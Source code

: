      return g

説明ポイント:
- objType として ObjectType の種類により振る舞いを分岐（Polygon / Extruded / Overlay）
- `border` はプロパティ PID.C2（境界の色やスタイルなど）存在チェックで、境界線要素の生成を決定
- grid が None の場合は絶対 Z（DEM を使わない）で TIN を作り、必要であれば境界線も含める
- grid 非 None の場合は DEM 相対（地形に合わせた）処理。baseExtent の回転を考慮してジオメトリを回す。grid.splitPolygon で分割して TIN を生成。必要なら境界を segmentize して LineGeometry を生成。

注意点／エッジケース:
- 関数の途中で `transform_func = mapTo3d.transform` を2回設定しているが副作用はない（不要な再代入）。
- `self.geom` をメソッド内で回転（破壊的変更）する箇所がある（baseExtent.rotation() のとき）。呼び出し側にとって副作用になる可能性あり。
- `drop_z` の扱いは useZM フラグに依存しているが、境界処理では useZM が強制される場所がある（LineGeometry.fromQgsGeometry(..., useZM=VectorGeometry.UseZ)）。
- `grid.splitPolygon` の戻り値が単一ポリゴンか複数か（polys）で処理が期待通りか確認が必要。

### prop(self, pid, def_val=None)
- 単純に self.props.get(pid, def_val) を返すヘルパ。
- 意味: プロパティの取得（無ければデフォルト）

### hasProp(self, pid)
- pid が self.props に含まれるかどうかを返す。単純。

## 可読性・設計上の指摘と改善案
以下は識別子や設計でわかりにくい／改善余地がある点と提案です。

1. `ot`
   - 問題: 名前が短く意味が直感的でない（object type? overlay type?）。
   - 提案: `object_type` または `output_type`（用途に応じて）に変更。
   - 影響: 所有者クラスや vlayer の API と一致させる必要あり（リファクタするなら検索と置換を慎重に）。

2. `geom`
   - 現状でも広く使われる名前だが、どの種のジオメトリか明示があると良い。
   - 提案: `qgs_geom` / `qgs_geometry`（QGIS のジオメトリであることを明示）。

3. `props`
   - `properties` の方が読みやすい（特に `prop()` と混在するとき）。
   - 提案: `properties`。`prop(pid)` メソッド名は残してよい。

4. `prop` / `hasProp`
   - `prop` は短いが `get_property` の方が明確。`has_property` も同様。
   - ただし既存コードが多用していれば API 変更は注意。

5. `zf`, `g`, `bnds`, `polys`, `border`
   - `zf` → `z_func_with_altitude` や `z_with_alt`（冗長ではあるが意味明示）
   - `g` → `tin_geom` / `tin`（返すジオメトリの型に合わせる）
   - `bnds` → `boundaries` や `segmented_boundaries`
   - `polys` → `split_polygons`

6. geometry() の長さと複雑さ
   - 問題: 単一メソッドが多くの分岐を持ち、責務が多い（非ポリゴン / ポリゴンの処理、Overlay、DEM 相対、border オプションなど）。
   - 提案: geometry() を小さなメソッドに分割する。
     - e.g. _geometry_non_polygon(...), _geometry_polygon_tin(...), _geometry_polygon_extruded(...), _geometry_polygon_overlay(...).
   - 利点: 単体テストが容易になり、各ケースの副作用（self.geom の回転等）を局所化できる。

* _Assigned task_
Line by line, reproduce the material exactly.

* _Response to this exercise_
Source code

:      return g

説明ポイント:
- objType として ObjectType の種類により振る舞いを分岐（Polygon / Extruded / Overlay）
- `border` はプロパティ PID.C2（境界の色やスタイルなど）存在チェックで、境界線要素の生成を決定
- grid が None の場合は絶対 Z（DEM を使わない）で TIN を作り、必要であれば境界線も含める
- grid 非 None の場合は DEM 相対（地形に合わせた）処理。baseExtent の回転を考慮してジオメトリを回す。grid.splitPolygon で分割して TIN を生成。必要なら境界を segmentize して LineGeometry を生成。

注意点／エッジケース:
- 関数の途中で `transform_func = mapTo3d.transform` を2回設定しているが副作用はない（不要な再代入）。
- `self.geom` をメソッド内で回転（破壊的変更）する箇所がある（baseExtent.rotation() のとき）。呼び出し側にとって副作用になる可能性あり。
- `drop_z` の扱いは useZM フラグに依存しているが、境界処理では useZM が強制される場所がある（LineGeometry.fromQgsGeometry(..., useZM=VectorGeometry.UseZ)）。
- `grid.splitPolygon` の戻り値が単一ポリゴンか複数か（polys）で処理が期待通りか確認が必要。

### prop(self, pid, def_val=None)
- 単純に self.props.get(pid, def_val) を返すヘルパ。
- 意味: プロパティの取得（無ければデフォルト）

### hasProp(self, pid)
- pid が self.props に含まれるかどうかを返す。単純。

## 可読性・設計上の指摘と改善案
以下は識別子や設計でわかりにくい／改善余地がある点と提案です。

1. `ot`
   - 問題: 名前が短く意味が直感的でない（object type? overlay type?）。
   - 提案: `object_type` または `output_type`（用途に応じて）に変更。
   - 影響: 所有者クラスや vlayer の API と一致させる必要あり（リファクタするなら検索と置換を慎重に）。

2. `geom`
   - 現状でも広く使われる名前だが、どの種のジオメトリか明示があると良い。
   - 提案: `qgs_geom` / `qgs_geometry`（QGIS のジオメトリであることを明示）。

3. `props`
   - `properties` の方が読みやすい（特に `prop()` と混在するとき）。
   - 提案: `properties`。`prop(pid)` メソッド名は残してよい。

4. `prop` / `hasProp`
   - `prop` は短いが `get_property` の方が明確。`has_property` も同様。
   - ただし既存コードが多用していれば API 変更は注意。

5. `zf`, `g`, `bnds`, `polys`, `border`
   - `zf` → `z_func_with_altitude` や `z_with_alt`（冗長ではあるが意味明示）
   - `g` → `tin_geom` / `tin`（返すジオメトリの型に合わせる）
   - `bnds` → `boundaries` や `segmented_boundaries`
   - `polys` → `split_polygons`

6. geometry() の長さと複雑さ
   - 問題: 単一メソッドが多くの分岐を持ち、責務が多い（非ポリゴン / ポリゴンの処理、Overlay、DEM 相対、border オプションなど）。
   - 提案: geometry() を小さなメソッドに分割する。
     - e.g. _geometry_non_polygon(...), _geometry_polygon_tin(...), _geometry_polygon_extruded(...), _geometry_polygon_overlay(...).
   - 利点: 単体テストが容易になり、各ケースの副作用（self.geom の回転等）を局所化できる。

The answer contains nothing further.